Trying to figure out why, I googled his real name – it’s not Tony Luke (it’s Anthony Lucidonio III) – and the first thing that came up was his mug shot saying he robbed a TV from Walmart because of a drug problem he had. They must have just found that out. It didn’t matter that he was exceptional at work. He said, “It doesn’t matter what I do, I’ll always be the junkie.”
Q: You battled your own addiction. Did you talk to your son about it?
I had a drug problem when I was a kid. I used crystal meth. It was destroying my life. It got really, really bad one night, and I was taken to the hospital. I never used again. So, when I’m looking at my son, I’m thinking, “I got high every day, but when it was ruining my life I stopped doing it. Why can’t he stop using?”
Unfortunately, I did talk to him. I say unfortunately because here’s someone with a drug problem trying to explain why someone with addiction should stop. A drug problem is not the same thing as addiction. He would go to a dark place a lot and my relationship with him was rocky because of the drug use. I was angry with him a lot. I just assumed it was a choice. I didn’t understand that depression and the mental part of it played a giant role.
Q: You’re certain that his death was accidental. Why?
I wouldn’t use the word accident. When you stick a needle in your arm, it’s not an accident. What I believe is, he was in a tremendous amount of pain from a car accident he had been in, plus he was depressed. He bought a couple bags of heroin and figured he would do this and it would hold him until he got meds for his back – I had just put him back on insurance. But because he was clean for 18 months before that, those two bags were way too much. That might not have been too much while he was actively using, but now he had been clean for more than a year.
Q: What are you doing to promote addiction awareness?
I’ve spoken in Washington and in front of a lot of ambassadors of different countries. I speak in schools that will allow me. Certain high schools don’t want me anywhere around them because, God forbid, they’d have to admit the kids might have drug problems in their district. I wish there was someone I knew who could have told me all this. I don’t know if it would have saved my son, but I could have been a better father to him.
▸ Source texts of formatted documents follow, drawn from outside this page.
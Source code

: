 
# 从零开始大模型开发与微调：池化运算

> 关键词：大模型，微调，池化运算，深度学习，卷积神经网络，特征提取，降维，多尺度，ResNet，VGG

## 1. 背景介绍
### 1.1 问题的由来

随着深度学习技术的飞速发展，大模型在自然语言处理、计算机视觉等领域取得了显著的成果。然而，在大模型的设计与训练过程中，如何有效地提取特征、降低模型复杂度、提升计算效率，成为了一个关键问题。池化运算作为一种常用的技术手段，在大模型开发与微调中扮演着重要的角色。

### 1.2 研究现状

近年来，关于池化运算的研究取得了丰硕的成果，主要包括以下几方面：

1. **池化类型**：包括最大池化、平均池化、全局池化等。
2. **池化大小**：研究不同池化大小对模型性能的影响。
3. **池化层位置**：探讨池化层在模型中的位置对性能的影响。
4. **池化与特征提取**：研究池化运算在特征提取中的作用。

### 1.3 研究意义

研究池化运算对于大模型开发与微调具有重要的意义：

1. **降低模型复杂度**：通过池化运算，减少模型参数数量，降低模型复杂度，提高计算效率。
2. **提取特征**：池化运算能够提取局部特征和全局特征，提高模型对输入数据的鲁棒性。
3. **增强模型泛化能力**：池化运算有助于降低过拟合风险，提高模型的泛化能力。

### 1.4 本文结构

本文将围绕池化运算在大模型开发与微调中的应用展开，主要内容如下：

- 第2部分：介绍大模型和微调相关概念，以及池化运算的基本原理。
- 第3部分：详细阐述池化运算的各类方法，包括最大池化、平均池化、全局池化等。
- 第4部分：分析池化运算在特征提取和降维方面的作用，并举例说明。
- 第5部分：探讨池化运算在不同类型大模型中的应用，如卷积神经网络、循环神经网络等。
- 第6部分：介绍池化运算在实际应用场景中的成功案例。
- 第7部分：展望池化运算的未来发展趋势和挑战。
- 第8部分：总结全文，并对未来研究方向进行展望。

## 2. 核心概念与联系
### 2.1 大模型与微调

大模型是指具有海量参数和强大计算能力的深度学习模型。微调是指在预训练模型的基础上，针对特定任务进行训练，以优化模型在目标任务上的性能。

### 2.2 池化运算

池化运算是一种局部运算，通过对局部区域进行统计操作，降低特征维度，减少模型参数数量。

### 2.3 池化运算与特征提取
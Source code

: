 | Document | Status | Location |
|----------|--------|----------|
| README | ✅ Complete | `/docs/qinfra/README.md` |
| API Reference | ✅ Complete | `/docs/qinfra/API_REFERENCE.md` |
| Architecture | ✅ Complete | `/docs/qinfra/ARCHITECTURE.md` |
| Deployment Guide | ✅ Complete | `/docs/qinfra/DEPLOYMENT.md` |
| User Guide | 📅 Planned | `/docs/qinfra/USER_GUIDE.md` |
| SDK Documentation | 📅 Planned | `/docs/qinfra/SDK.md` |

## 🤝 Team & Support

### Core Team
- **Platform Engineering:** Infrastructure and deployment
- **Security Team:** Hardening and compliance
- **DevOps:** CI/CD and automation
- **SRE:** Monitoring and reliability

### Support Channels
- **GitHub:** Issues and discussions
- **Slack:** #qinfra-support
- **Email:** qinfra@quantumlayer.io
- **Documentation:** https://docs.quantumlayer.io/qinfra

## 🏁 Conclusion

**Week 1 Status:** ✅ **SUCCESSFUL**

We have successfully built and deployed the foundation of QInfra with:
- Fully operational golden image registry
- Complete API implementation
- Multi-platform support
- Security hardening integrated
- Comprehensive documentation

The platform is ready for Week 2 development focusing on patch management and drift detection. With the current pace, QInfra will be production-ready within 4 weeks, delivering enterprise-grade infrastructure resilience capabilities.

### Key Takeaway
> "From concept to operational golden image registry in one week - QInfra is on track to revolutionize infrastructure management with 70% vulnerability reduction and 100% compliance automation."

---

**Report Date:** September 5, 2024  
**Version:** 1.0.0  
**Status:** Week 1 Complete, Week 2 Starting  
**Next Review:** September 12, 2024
Q: You made a music video for “Make You Feel My Love.” How did that come about?
I wanted to do something to humanize addiction, to make people see these are not numbers and these are not bad people who are dying. No one is a lost cause. If your loved one falls down, you pick them back up and get them the help they need. Bob Dylan’s “Make You Feel My Love” is basically him saying there’s nothing in this world I won’t do for you. I will never give up on you.
When you lose a child, you enter this giant, dark empty space, so I thought of a warehouse. And in the middle of that warehouse is a piano. The father walks in and puts a picture of his child on the piano, cause it’s his heart, the dark place in his soul, and he sings to his child to tell him the things he couldn’t say when he was alive.